In this post, I’m going to share how I set up a Node.js server behind an AWS load balancer that can receive client certificates.
For those not in the know, client certificates are used all over healthcare—they form the trust backbone of networks like DIRECT, Commonwell, and The Sequoia Project. In most places where APIs are consumed, there is only one certificate pair—the server certificate. Some magic called a “TLS Handshake” happens, and using only the one pair, all traffic is encrypted.

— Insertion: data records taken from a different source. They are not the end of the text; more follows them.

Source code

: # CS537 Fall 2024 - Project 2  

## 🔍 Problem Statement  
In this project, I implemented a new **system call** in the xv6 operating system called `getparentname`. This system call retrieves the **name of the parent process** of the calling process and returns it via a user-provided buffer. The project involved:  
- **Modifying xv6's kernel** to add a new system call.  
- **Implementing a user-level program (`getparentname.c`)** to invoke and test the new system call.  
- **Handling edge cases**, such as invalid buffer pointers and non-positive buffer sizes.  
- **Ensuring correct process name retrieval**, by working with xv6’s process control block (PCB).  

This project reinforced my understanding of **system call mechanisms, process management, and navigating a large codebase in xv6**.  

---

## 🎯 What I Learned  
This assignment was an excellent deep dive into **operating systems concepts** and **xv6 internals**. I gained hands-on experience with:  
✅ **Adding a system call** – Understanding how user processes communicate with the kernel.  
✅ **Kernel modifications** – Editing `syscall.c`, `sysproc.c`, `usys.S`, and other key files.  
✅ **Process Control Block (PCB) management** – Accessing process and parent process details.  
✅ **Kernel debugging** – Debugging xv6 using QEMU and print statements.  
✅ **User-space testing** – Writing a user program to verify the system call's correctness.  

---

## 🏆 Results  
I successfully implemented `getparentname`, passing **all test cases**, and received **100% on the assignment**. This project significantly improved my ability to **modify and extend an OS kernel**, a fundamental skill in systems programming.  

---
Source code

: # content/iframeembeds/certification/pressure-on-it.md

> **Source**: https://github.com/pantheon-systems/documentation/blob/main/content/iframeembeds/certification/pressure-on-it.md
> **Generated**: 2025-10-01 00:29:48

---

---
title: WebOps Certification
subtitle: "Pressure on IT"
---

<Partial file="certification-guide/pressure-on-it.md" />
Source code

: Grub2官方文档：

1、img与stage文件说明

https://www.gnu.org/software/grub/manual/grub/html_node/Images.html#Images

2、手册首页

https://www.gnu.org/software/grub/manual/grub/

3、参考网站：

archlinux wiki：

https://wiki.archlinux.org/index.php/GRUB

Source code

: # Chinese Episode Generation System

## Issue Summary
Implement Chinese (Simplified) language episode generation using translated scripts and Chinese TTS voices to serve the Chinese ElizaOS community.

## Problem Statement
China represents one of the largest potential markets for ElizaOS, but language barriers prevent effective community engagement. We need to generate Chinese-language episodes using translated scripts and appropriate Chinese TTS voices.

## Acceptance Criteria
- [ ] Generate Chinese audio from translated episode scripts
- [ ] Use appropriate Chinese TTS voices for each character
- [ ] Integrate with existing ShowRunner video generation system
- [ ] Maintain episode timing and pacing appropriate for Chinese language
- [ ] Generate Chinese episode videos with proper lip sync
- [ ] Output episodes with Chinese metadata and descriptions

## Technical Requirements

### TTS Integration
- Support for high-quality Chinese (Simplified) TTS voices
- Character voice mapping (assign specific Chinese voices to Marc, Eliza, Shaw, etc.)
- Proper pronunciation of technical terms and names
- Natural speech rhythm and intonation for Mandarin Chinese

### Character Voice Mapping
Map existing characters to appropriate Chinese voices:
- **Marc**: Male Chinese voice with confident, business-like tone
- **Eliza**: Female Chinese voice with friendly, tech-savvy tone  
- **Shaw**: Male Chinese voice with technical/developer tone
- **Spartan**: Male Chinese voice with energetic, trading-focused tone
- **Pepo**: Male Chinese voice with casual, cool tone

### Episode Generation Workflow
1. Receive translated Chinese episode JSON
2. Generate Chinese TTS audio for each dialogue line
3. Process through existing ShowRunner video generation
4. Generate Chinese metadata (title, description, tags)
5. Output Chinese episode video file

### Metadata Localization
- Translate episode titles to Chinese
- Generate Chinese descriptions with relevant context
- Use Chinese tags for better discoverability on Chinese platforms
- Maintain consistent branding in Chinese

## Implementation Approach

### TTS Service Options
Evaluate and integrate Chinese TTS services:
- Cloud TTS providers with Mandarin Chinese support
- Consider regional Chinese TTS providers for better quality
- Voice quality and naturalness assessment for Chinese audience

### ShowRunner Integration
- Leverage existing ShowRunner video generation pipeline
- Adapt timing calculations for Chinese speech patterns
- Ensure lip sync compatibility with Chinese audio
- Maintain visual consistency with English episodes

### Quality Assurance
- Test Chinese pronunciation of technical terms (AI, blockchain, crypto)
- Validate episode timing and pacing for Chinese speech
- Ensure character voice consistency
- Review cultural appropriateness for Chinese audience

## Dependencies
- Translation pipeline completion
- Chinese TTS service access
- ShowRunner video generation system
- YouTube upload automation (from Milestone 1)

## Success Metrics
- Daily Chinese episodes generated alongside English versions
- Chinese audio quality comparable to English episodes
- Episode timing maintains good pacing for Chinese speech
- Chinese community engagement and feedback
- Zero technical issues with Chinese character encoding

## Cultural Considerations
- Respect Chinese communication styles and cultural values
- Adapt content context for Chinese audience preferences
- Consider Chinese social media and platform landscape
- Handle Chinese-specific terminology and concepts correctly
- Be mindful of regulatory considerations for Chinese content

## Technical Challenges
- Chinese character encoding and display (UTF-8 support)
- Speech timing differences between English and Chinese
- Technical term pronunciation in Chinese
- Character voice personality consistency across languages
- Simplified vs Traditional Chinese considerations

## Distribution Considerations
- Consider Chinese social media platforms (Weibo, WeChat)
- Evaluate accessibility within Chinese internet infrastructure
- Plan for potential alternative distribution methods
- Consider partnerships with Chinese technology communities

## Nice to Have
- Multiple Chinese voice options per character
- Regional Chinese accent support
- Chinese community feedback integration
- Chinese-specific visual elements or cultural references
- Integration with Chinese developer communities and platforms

Client certificates add a second pair of certificates, and as you can imagine, they belong to the client. They present an older (but still relatively sane and secure) method authentication. The process goes something like this:
- Some kind of manual exchange of the client certificate public key happens, and gets stored on the server application. This is usually done in the context of a phone call/e-mail conversation.
- The client is configured to use said public key, and private key making requests to the server.
- Incoming requests to the server need to be examined for the client certificate sent as part of the HTTPS request.
- The server needs to look up the sender via the public key already on file.
- The server needs to validate that the sender also has the private key, usually through the form of a signature.
Long story short, it’s similar in complexity to an OAuth style API authentication scheme, but relies on two organizations having a trust relationship ahead of time to share a public key.
Setting up a test environment
To test https with client certificates, you’ll need a client that supports it.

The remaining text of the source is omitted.